▸ Task instructions
What is needed is an exact repeat of the entries, with no pictures in it.

(Items listed in a dataset)

□ □ □

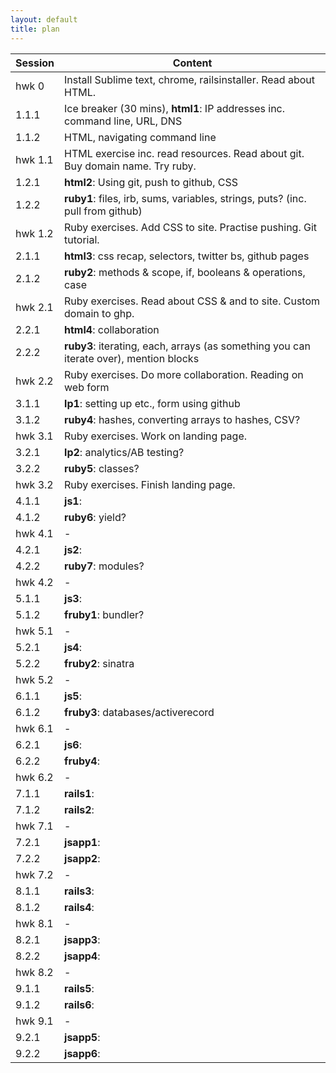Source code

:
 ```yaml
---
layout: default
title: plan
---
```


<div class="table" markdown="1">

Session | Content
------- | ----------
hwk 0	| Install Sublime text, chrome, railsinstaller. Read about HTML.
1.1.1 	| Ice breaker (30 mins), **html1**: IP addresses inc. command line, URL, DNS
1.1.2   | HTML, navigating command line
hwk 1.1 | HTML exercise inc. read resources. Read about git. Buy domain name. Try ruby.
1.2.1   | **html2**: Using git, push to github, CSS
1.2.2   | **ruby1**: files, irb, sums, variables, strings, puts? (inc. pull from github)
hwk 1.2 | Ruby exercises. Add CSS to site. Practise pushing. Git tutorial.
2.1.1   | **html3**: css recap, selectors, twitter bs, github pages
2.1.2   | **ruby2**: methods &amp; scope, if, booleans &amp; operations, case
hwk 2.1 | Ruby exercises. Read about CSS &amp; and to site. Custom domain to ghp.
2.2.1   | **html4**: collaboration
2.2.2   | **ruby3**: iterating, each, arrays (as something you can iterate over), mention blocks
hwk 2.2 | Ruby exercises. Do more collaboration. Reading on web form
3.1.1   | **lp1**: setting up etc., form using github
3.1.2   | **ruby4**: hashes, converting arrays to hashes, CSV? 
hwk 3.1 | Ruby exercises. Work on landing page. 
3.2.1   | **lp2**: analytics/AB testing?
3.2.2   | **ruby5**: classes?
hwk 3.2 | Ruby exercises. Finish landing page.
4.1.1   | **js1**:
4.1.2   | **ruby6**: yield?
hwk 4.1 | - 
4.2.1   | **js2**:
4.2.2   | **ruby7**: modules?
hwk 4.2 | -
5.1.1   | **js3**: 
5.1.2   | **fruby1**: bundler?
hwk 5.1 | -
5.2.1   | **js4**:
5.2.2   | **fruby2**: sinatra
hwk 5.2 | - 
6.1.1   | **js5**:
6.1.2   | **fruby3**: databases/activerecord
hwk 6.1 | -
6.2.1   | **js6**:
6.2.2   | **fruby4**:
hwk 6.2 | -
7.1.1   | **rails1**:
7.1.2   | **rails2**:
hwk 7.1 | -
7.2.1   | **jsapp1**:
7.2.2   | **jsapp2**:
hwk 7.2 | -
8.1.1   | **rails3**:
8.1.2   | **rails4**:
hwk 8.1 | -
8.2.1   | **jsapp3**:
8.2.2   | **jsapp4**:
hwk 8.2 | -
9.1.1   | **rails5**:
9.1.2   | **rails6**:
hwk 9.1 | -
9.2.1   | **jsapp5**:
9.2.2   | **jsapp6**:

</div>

□ □ □

▸ Answer box
Source code

:
 ```yaml
---
layout: default
title: plan
---
```


<div class="table" markdown="1">

Session | Content
------- | ----------
hwk 0	| Install Sublime text, chrome, railsinstaller. Read about HTML.
1.1.1 	| Ice breaker (30 mins), **html1**: IP addresses inc. command line, URL, DNS
1.1.2   | HTML, navigating command line
hwk 1.1 | HTML exercise inc. read resources. Read about git. Buy domain name. Try ruby.
1.2.1   | **html2**: Using git, push to github, CSS
1.2.2   | **ruby1**: files, irb, sums, variables, strings, puts? (inc. pull from github)
hwk 1.2 | Ruby exercises. Add CSS to site. Practise pushing. Git tutorial.
2.1.1   | **html3**: css recap, selectors, twitter bs, github pages
2.1.2   | **ruby2**: methods &amp; scope, if, booleans &amp; operations, case
hwk 2.1 | Ruby exercises. Read about CSS &amp; and to site. Custom domain to ghp.
2.2.1   | **html4**: collaboration
2.2.2   | **ruby3**: iterating, each, arrays (as something you can iterate over), mention blocks
hwk 2.2 | Ruby exercises. Do more collaboration. Reading on web form
3.1.1   | **lp1**: setting up etc., form using github
3.1.2   | **ruby4**: hashes, converting arrays to hashes, CSV? 
hwk 3.1 | Ruby exercises. Work on landing page. 
3.2.1   | **lp2**: analytics/AB testing?
3.2.2   | **ruby5**: classes?
hwk 3.2 | Ruby exercises. Finish landing page.
4.1.1   | **js1**:
4.1.2   | **ruby6**: yield?
hwk 4.1 | - 
4.2.1   | **js2**:
4.2.2   | **ruby7**: modules?
hwk 4.2 | -
5.1.1   | **js3**: 
5.1.2   | **fruby1**: bundler?
hwk 5.1 | -
5.2.1   | **js4**:
5.2.2   | **fruby2**: sinatra
hwk 5.2 | - 
6.1.1   | **js5**:
6.1.2   | **fruby3**: databases/activerecord
hwk 6.1 | -
6.2.1   | **js6**:
6.2.2   | **fruby4**:
hwk 6.2 | -
7.1.1   | **rails1**:
7.1.2   | **rails2**:
hwk 7.1 | -
7.2.1   | **jsapp1**:
7.2.2   | **jsapp2**:
hwk 7.2 | -
8.1.1   | **rails3**:
8.1.2   | **rails4**:
hwk 8.1 | -
8.2.1   | **jsapp3**:
8.2.2   | **jsapp4**:
hwk 8.2 | -
9.1.1   | **rails5**:
9.1.2   | **rails6**:
hwk 9.1 | -
9.2.1   | **jsapp5**:
9.2.2   | **jsapp6**:

</div>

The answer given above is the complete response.